──────── DATASET EXCERPTS

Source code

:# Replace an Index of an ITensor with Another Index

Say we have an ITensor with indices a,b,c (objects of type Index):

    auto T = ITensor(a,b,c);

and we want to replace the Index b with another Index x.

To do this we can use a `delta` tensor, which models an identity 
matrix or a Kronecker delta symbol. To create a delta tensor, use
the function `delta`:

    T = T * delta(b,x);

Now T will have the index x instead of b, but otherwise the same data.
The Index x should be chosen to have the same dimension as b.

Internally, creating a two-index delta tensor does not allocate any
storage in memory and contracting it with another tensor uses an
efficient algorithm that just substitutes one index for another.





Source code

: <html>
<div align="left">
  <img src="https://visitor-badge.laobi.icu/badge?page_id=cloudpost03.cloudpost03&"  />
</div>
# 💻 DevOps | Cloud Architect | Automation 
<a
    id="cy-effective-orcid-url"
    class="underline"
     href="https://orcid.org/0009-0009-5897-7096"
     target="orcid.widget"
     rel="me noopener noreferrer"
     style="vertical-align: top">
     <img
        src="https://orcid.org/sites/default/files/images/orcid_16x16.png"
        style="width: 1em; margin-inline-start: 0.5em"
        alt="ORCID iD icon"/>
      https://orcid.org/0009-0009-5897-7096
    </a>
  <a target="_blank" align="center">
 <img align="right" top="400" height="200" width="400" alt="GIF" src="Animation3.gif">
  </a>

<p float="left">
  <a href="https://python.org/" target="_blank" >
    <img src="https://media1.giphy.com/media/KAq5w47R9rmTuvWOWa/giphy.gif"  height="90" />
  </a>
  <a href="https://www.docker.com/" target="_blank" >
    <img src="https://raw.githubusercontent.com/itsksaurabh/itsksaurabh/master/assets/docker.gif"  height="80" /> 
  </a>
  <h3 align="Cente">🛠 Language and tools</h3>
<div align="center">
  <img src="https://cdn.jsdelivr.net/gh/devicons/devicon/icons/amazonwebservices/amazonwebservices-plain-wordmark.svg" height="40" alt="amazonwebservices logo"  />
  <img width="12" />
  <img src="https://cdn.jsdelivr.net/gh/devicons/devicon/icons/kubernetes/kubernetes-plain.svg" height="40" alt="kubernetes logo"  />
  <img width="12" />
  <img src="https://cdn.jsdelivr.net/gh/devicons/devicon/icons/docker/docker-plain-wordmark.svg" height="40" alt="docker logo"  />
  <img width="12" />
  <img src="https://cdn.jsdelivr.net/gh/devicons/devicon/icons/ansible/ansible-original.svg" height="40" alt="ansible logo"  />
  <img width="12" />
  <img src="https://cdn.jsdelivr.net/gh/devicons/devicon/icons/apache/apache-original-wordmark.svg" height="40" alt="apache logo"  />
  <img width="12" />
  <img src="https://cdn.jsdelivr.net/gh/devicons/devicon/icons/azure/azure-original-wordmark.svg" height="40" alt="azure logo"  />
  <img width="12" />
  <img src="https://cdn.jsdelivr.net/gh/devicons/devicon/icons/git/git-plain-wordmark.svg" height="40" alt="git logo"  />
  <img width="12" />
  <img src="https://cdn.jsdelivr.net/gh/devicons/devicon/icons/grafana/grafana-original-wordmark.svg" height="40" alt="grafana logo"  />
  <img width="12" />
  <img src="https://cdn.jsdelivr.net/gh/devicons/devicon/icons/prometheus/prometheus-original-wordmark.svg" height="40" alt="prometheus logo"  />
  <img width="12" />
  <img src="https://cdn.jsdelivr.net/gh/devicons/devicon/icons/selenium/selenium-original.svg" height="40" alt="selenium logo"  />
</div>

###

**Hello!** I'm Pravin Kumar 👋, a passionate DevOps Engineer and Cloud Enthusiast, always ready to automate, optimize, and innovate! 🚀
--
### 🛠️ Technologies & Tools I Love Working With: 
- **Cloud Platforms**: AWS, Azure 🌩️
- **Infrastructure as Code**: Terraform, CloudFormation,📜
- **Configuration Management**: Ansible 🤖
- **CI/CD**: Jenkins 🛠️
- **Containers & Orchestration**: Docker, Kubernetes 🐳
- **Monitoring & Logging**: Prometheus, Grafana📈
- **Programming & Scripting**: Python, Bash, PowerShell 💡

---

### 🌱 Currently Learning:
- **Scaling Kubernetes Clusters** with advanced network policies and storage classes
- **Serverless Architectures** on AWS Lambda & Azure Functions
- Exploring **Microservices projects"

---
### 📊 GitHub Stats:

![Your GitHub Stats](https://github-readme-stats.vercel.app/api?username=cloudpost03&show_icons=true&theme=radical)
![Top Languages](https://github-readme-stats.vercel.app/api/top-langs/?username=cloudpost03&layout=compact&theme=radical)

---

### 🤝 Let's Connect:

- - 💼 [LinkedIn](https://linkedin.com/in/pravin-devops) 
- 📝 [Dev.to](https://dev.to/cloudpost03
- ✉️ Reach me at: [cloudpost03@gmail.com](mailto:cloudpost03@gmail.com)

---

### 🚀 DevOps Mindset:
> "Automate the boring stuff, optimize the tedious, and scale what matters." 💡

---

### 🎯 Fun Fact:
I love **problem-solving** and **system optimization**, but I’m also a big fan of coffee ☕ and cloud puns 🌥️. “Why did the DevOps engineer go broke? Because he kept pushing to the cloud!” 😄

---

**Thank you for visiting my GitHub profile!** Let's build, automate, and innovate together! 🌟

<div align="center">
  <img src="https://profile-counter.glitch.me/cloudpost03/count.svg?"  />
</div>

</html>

────────────────

Each line that holds the string "align" is to be copied from the entries above.

<div align="left">
     style="vertical-align: top">
  <a target="_blank" align="center">
 <img align="right" top="400" height="200" width="400" alt="GIF" src="Animation3.gif">
  <h3 align="Cente">🛠 Language and tools</h3>
<div align="center">
<div align="center">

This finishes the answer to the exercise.